[Collected data]
-- Opening Marker --

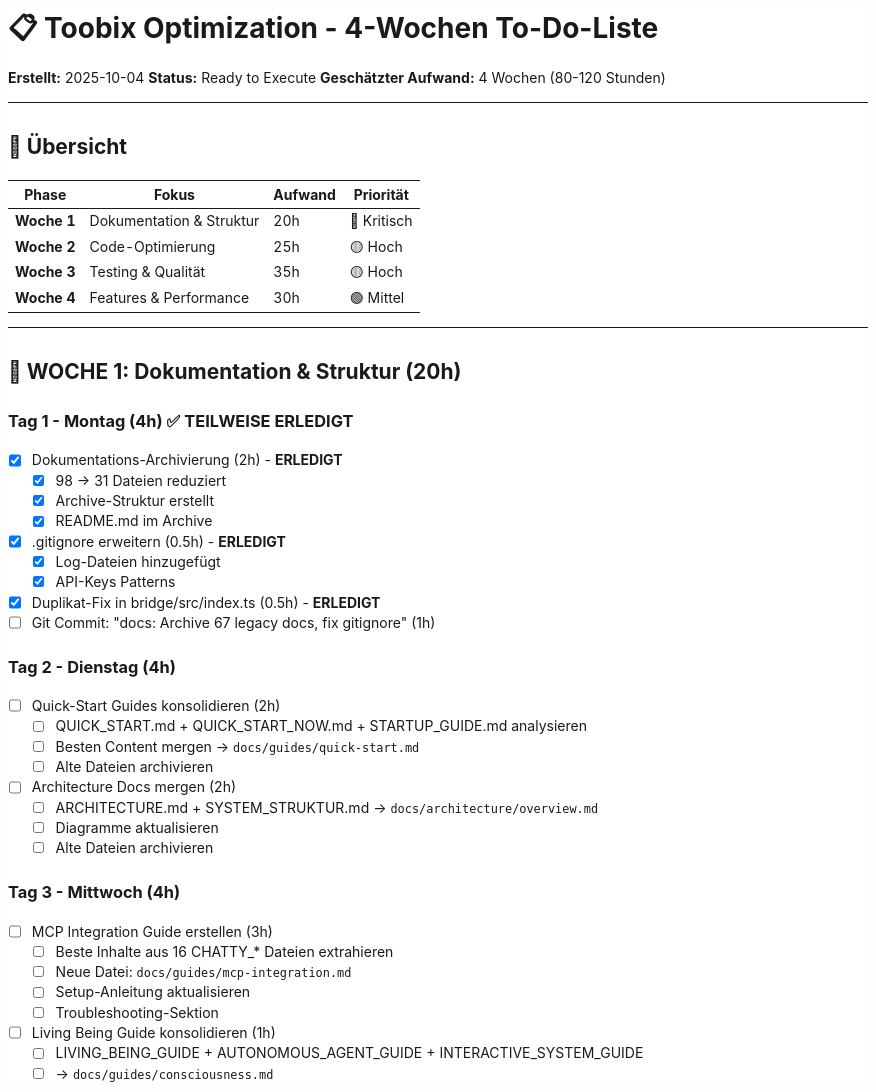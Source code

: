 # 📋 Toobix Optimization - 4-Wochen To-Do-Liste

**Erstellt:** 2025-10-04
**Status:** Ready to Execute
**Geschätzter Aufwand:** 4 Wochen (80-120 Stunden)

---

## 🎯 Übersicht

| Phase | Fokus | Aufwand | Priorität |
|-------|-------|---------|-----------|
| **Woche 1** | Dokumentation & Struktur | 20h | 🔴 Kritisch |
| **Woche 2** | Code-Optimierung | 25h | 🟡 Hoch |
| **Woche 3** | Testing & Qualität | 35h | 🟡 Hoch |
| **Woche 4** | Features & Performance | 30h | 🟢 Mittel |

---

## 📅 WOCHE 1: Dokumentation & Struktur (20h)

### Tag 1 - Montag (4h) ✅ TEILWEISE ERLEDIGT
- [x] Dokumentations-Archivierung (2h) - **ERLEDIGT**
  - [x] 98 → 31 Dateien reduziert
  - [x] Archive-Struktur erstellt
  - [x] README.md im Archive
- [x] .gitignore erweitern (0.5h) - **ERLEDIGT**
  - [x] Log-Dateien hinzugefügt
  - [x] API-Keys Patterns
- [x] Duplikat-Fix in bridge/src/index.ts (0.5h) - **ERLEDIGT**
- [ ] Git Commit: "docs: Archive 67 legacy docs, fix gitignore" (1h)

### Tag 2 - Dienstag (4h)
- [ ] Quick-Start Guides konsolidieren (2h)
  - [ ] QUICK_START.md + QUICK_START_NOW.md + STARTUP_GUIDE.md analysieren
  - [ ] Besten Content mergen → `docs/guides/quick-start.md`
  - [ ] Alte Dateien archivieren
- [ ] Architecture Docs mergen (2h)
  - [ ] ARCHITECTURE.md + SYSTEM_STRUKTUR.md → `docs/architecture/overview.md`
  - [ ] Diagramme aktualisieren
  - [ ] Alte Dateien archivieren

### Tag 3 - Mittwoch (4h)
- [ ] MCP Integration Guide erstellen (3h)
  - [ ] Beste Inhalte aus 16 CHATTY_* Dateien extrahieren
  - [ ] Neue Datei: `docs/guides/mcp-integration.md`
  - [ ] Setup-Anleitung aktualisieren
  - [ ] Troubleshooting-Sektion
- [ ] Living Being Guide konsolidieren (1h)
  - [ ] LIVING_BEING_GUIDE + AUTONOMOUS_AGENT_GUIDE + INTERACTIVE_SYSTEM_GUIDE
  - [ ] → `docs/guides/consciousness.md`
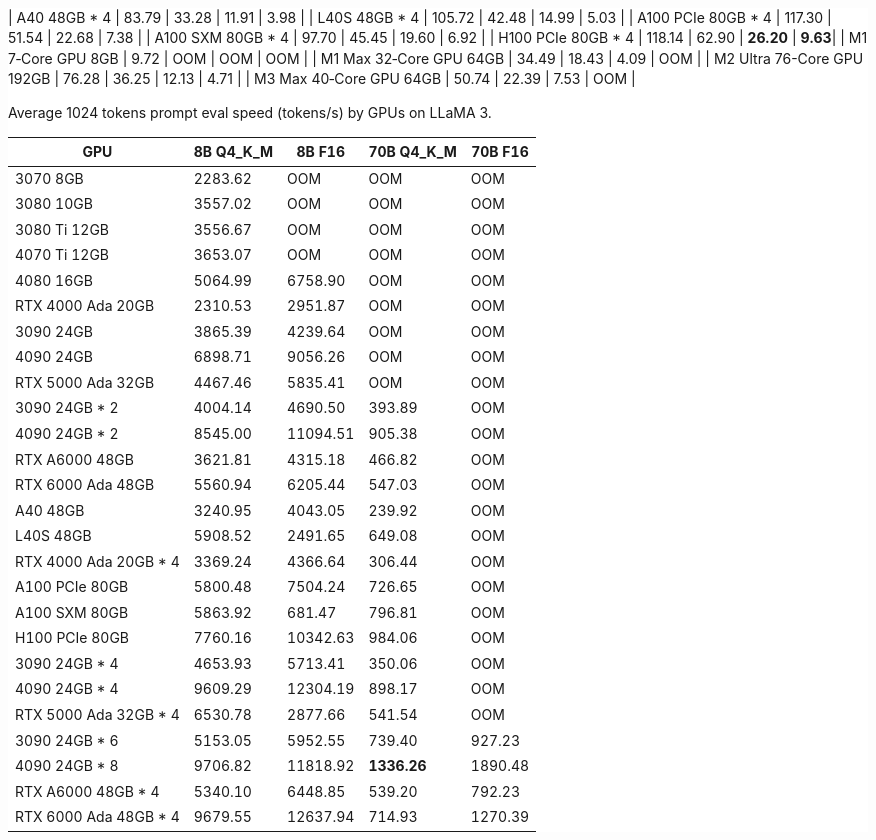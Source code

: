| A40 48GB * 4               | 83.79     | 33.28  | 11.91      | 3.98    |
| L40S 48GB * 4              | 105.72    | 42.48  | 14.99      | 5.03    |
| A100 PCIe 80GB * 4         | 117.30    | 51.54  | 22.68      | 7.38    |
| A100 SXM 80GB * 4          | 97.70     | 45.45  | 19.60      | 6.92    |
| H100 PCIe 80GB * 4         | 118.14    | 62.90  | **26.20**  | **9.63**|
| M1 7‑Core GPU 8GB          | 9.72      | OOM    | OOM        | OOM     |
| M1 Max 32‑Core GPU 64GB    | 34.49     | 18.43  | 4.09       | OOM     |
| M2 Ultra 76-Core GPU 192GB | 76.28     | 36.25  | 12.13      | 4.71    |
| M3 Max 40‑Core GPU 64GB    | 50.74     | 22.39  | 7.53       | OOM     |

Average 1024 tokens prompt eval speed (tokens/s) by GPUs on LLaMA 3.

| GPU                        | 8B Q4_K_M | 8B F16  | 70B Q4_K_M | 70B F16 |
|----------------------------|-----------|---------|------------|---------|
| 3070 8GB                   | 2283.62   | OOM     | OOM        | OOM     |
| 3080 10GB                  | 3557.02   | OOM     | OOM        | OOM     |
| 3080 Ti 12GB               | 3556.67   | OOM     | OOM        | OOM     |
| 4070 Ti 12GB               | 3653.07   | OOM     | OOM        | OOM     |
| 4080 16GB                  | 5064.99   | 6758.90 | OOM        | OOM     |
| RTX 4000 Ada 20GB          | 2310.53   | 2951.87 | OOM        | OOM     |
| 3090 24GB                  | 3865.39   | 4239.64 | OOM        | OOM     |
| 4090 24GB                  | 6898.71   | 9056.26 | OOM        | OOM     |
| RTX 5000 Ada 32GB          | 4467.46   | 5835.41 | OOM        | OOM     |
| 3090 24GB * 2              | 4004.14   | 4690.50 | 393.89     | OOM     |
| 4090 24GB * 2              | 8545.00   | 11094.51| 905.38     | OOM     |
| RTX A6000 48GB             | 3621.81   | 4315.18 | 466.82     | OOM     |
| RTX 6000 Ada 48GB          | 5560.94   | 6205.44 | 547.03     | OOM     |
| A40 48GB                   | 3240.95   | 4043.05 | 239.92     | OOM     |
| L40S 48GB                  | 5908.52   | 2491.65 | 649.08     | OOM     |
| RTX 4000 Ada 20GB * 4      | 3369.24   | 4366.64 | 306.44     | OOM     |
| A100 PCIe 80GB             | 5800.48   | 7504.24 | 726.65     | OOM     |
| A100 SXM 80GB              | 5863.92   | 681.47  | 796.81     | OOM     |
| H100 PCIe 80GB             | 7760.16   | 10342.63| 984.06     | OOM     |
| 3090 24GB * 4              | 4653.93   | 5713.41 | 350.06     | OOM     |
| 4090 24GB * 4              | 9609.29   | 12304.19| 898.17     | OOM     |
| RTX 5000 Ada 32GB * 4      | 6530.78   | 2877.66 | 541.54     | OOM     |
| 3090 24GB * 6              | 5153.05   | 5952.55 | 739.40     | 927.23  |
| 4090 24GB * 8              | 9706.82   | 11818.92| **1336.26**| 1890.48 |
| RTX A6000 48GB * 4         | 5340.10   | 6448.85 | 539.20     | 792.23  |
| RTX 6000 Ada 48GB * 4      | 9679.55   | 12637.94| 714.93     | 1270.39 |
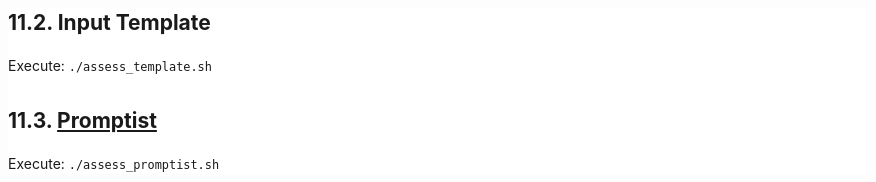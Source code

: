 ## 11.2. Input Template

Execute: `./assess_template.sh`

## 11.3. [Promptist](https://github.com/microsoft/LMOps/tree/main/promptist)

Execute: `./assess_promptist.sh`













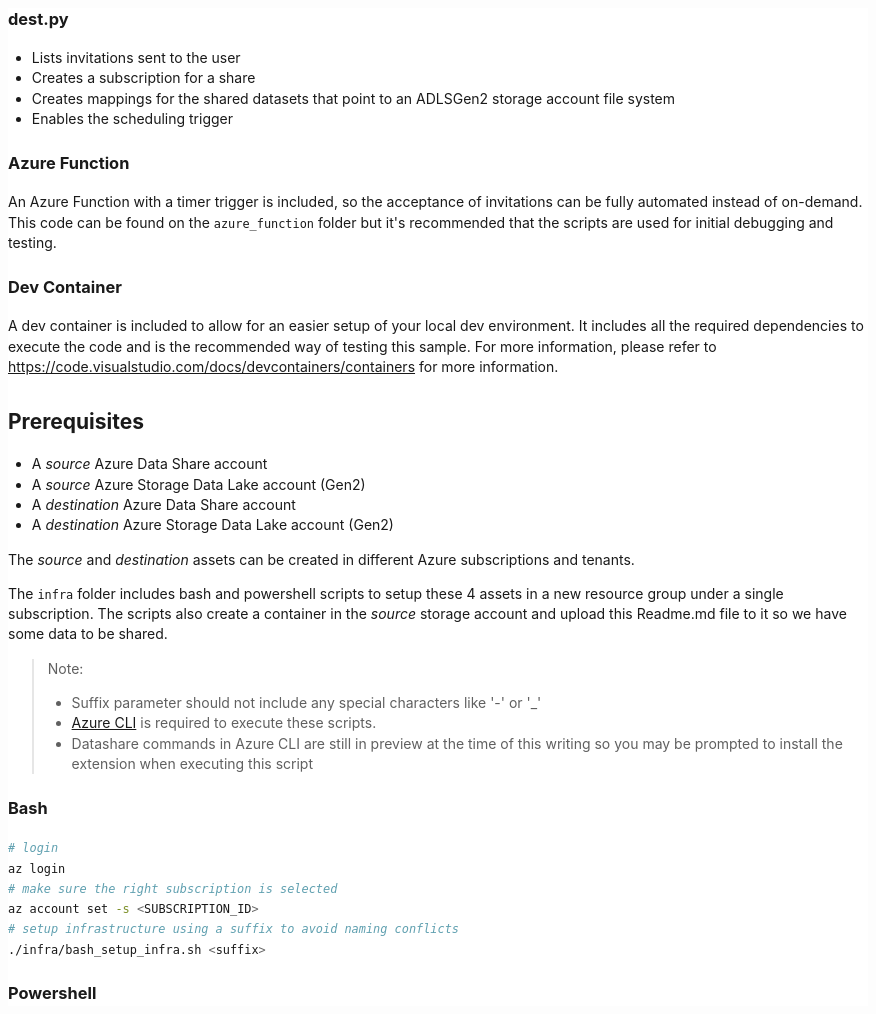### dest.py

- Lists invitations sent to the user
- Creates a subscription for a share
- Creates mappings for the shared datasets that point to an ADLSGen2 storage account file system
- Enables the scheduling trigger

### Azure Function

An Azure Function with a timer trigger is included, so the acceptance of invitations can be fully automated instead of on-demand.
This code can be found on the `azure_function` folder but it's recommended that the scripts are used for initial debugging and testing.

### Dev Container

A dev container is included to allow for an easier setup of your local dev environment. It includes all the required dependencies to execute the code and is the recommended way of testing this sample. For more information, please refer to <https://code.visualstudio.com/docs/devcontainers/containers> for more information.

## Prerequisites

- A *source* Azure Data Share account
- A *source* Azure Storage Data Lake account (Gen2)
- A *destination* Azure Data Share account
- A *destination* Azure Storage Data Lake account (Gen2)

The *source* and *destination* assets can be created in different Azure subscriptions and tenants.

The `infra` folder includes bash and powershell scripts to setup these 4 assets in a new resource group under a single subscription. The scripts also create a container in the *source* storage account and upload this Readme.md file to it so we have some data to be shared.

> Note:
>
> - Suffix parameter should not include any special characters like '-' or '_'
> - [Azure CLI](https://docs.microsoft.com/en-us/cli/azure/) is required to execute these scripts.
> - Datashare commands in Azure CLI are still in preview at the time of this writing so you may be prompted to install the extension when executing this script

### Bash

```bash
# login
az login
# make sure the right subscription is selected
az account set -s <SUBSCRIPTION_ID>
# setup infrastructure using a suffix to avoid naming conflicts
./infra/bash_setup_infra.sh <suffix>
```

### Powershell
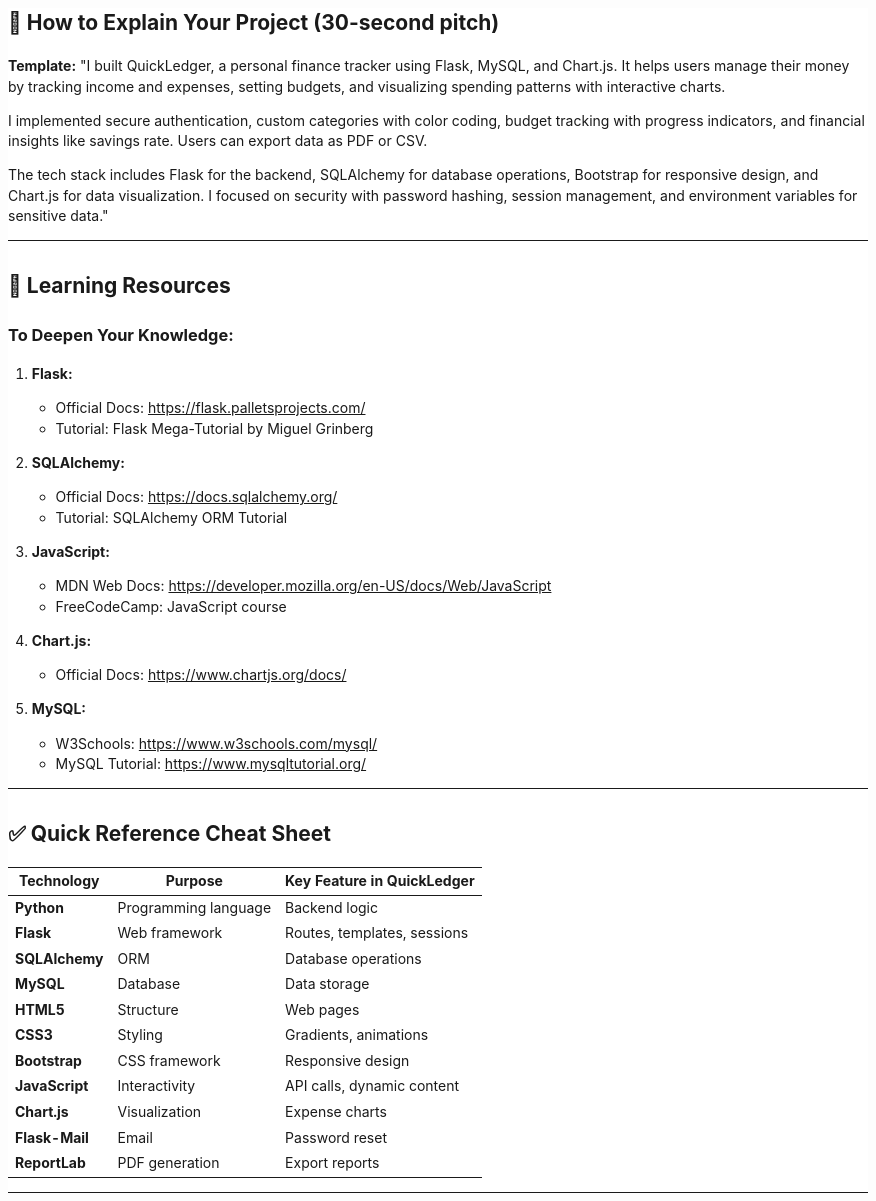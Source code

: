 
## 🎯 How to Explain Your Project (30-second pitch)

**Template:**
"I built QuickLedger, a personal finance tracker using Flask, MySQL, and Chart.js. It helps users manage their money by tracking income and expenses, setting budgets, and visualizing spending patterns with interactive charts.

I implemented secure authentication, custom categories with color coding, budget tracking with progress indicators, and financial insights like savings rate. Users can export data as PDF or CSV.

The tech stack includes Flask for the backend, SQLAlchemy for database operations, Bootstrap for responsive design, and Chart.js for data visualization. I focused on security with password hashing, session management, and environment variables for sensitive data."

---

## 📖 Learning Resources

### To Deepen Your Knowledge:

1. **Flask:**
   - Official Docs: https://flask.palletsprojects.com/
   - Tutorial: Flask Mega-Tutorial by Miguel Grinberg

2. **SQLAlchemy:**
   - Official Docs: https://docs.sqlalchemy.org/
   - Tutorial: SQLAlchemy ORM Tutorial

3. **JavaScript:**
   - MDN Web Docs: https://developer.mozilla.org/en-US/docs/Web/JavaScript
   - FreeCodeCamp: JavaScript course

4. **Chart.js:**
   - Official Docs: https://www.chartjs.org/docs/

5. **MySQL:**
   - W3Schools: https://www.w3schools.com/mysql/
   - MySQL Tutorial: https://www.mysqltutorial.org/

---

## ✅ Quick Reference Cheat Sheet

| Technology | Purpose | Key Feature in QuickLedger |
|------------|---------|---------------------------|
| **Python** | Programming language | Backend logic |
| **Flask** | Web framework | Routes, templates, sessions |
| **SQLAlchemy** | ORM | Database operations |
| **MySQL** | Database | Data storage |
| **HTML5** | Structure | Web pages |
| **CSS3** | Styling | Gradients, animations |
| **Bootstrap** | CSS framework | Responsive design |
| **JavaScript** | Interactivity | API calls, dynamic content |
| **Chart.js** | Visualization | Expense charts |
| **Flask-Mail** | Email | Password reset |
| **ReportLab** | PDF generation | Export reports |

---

-- Closing Marker --

▶ _Required action_
For the entries above, transcribe precisely the lines from the one with "Data storage |" through the end, including both.

▶ _Solution to the exercise_
| **MySQL** | Database | Data storage |
| **HTML5** | Structure | Web pages |
| **CSS3** | Styling | Gradients, animations |
| **Bootstrap** | CSS framework | Responsive design |
| **JavaScript** | Interactivity | API calls, dynamic content |
| **Chart.js** | Visualization | Expense charts |
| **Flask-Mail** | Email | Password reset |
| **ReportLab** | PDF generation | Export reports |

---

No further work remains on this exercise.